Technological improvements can play a central role in addressing downstream environmental and safety issues. Tools like inline sensors, predictive maintenance, and real-time leak detection minimize accidents and support compliance with new rules. While automation helps, there’s no substitute for experienced operators physically checking valves, inspecting storage tanks, and sharing on-the-ground insights with management. This human factor keeps supply chains running smoothly and catches problems invisible to remote monitoring.
People inside and outside chemical manufacturing circles benefit from sharing knowledge built up over years of trial, error, and adaptation. There’s a growing appreciation for transparency—buyers now often insist on audit trails from feedstock through to final shipment. Sharing best practices, research findings, and even near-miss incidents helps everyone raise their game, ultimately protecting consumers, workers, and the environment.
By learning from hands-on experience as much as technical documentation, industry professionals keep safety, efficiency, and product quality front and center. Choosing a product like Diisobutylamine is never about chasing the cheapest option or reaching for a generic substitute.

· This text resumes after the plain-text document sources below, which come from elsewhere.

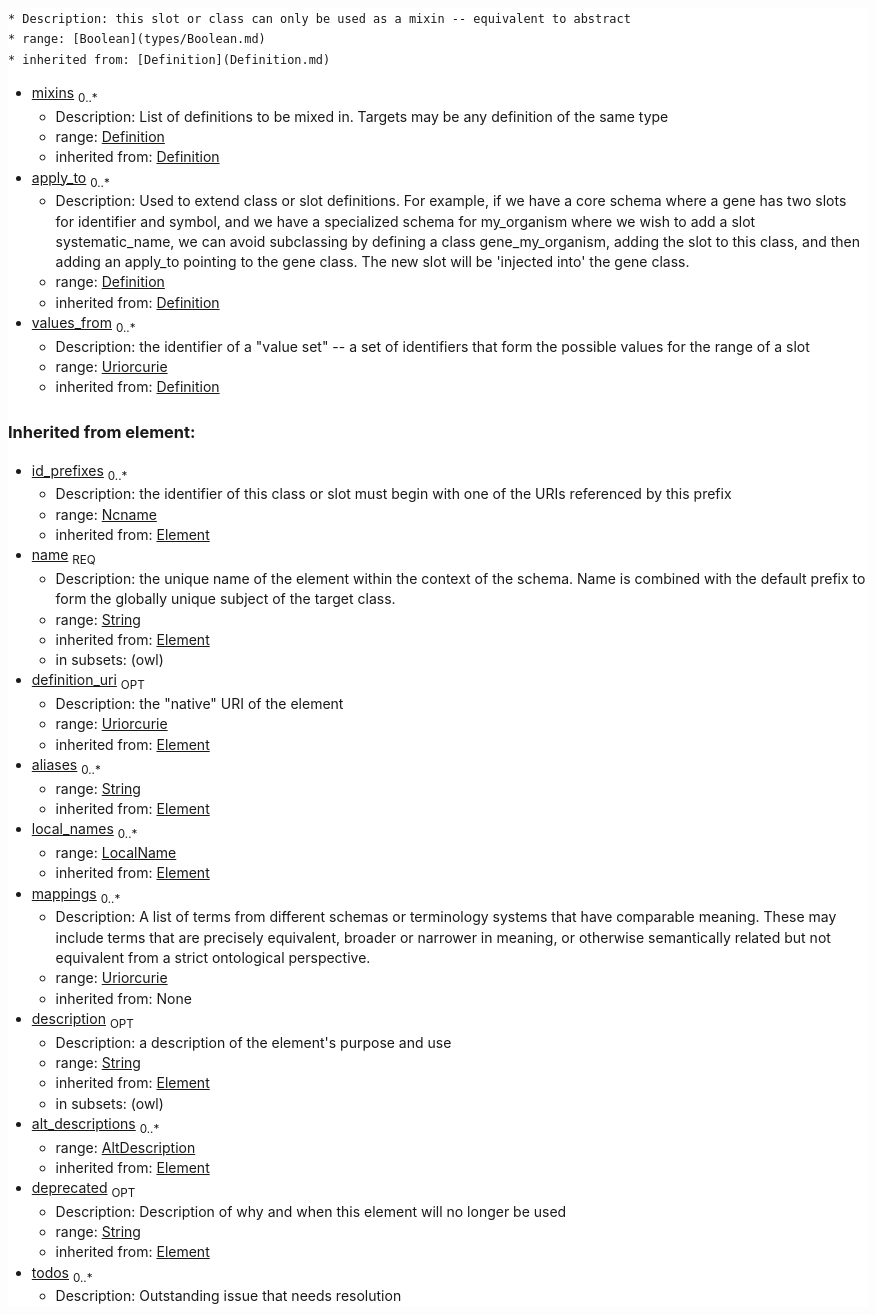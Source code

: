     * Description: this slot or class can only be used as a mixin -- equivalent to abstract
    * range: [Boolean](types/Boolean.md)
    * inherited from: [Definition](Definition.md)
 * [mixins](mixins.md)  <sub>0..*</sub>
    * Description: List of definitions to be mixed in. Targets may be any definition of the same type
    * range: [Definition](Definition.md)
    * inherited from: [Definition](Definition.md)
 * [apply_to](apply_to.md)  <sub>0..*</sub>
    * Description: Used to extend class or slot definitions. For example, if we have a core schema where a gene has two slots for identifier and symbol, and we have a specialized schema for my_organism where we wish to add a slot systematic_name, we can avoid subclassing by defining a class gene_my_organism, adding the slot to this class, and then adding an apply_to pointing to the gene class. The new slot will be 'injected into' the gene class.
    * range: [Definition](Definition.md)
    * inherited from: [Definition](Definition.md)
 * [values_from](values_from.md)  <sub>0..*</sub>
    * Description: the identifier of a "value set" -- a set of identifiers that form the possible values for the range of a slot
    * range: [Uriorcurie](types/Uriorcurie.md)
    * inherited from: [Definition](Definition.md)

### Inherited from element:

 * [id_prefixes](id_prefixes.md)  <sub>0..*</sub>
    * Description: the identifier of this class or slot must begin with one of the URIs referenced by this prefix
    * range: [Ncname](types/Ncname.md)
    * inherited from: [Element](Element.md)
 * [name](name.md)  <sub>REQ</sub>
    * Description: the unique name of the element within the context of the schema.  Name is combined with the default prefix to form the globally unique subject of the target class.
    * range: [String](types/String.md)
    * inherited from: [Element](Element.md)
    * in subsets: (owl)
 * [definition_uri](definition_uri.md)  <sub>OPT</sub>
    * Description: the "native" URI of the element
    * range: [Uriorcurie](types/Uriorcurie.md)
    * inherited from: [Element](Element.md)
 * [aliases](aliases.md)  <sub>0..*</sub>
    * range: [String](types/String.md)
    * inherited from: [Element](Element.md)
 * [local_names](local_names.md)  <sub>0..*</sub>
    * range: [LocalName](LocalName.md)
    * inherited from: [Element](Element.md)
 * [mappings](mappings.md)  <sub>0..*</sub>
    * Description: A list of terms from different schemas or terminology systems that have comparable meaning. These may include terms that are precisely equivalent, broader or narrower in meaning, or otherwise semantically related but not equivalent from a strict ontological perspective.
    * range: [Uriorcurie](types/Uriorcurie.md)
    * inherited from: None
 * [description](description.md)  <sub>OPT</sub>
    * Description: a description of the element's purpose and use
    * range: [String](types/String.md)
    * inherited from: [Element](Element.md)
    * in subsets: (owl)
 * [alt_descriptions](alt_descriptions.md)  <sub>0..*</sub>
    * range: [AltDescription](AltDescription.md)
    * inherited from: [Element](Element.md)
 * [deprecated](deprecated.md)  <sub>OPT</sub>
    * Description: Description of why and when this element will no longer be used
    * range: [String](types/String.md)
    * inherited from: [Element](Element.md)
 * [todos](todos.md)  <sub>0..*</sub>
    * Description: Outstanding issue that needs resolution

It comes down to understanding the difference its unique structure brings to the process, weighing cost, risk, and reliability, and partnering with suppliers and colleagues who value diligence.
In an industry built on careful choices, the right materials can mark the line between stalled production and smooth delivery, between regulatory hurdles and market success. Diisobutylamine keeps proving itself in this role, shaping countless everyday products from prescription drugs to next-generation materials. By combining proven performance, adaptable applications, and steady attention to quality, it earns its place as a trusted ingredient on the production floor and in the research lab alike.